Cumann Poblachta na hÉireann (/ga/; "Republican Society of Ireland") was a political party established by the Irish Republican Army in 1936. It existed until 1937.

It was founded in Barry's Hotel, Dublin, on 7 March 1936, and decided to adopt a policy of abstentionism with regard to any seats it might win in elections to the Free State Oireachtas and the Parliament of Northern Ireland.

The party was led by prominent IRA members. Paddy McLogan served as party chairman; former IRA chief of staff Andy Cooney was another leading member. Madge Daly (sister of Ned Daly and Kathleen Clarke), Fionna Plunkett (sister of Joseph Plunkett), Seán MacBride, Joseph P. Brennan, Peadar O'Donnell and Moss Twomey were also members. General Eoin O'Duffy attended the founding meeting but never became a member.

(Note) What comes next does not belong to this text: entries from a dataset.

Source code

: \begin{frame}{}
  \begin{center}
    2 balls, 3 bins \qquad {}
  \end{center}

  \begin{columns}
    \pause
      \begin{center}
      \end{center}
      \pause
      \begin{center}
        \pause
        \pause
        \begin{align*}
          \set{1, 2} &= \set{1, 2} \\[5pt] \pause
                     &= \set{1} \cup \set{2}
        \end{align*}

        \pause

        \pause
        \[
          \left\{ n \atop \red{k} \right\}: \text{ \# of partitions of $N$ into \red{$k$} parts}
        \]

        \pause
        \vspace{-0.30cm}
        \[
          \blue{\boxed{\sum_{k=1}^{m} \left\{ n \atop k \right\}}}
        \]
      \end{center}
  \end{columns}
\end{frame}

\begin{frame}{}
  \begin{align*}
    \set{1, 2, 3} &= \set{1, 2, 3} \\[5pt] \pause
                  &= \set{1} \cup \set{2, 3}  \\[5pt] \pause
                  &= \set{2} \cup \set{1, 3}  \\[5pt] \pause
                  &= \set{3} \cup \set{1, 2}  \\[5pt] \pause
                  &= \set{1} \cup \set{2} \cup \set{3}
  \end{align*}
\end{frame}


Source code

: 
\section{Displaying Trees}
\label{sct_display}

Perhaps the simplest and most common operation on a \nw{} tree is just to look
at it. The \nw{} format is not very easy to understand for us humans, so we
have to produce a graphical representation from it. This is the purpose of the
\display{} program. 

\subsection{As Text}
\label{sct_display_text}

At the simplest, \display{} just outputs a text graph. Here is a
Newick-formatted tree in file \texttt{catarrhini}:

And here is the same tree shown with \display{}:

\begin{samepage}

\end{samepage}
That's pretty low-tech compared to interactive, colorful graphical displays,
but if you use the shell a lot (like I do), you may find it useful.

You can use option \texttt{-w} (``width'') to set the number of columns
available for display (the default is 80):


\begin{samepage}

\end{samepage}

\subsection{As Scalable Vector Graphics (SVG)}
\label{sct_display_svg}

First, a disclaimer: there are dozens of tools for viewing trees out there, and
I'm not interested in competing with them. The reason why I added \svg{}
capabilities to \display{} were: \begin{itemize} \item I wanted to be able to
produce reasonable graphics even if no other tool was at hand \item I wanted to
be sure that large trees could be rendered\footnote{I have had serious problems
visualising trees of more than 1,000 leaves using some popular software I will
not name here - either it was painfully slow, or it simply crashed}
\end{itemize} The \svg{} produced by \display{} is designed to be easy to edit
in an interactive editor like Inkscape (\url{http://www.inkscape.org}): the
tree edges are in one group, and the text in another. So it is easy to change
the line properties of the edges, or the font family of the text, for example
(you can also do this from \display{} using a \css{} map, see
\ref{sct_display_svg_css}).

In 1936, the party ran two candidates in by-elections to the 8th Dáil:

- At the 1936 Galway by-election, on 13 August, George Noble Plunkett ran as a joint Cumann Poblachta na hÉireann/Sinn Féin candidate. Losing his deposit, he polled 2,696 votes (4.1%).
- At the 1936 Wexford by-election, held on 17 August, Stephen Hayes polled 1,301 votes (2.9%) and lost his deposit.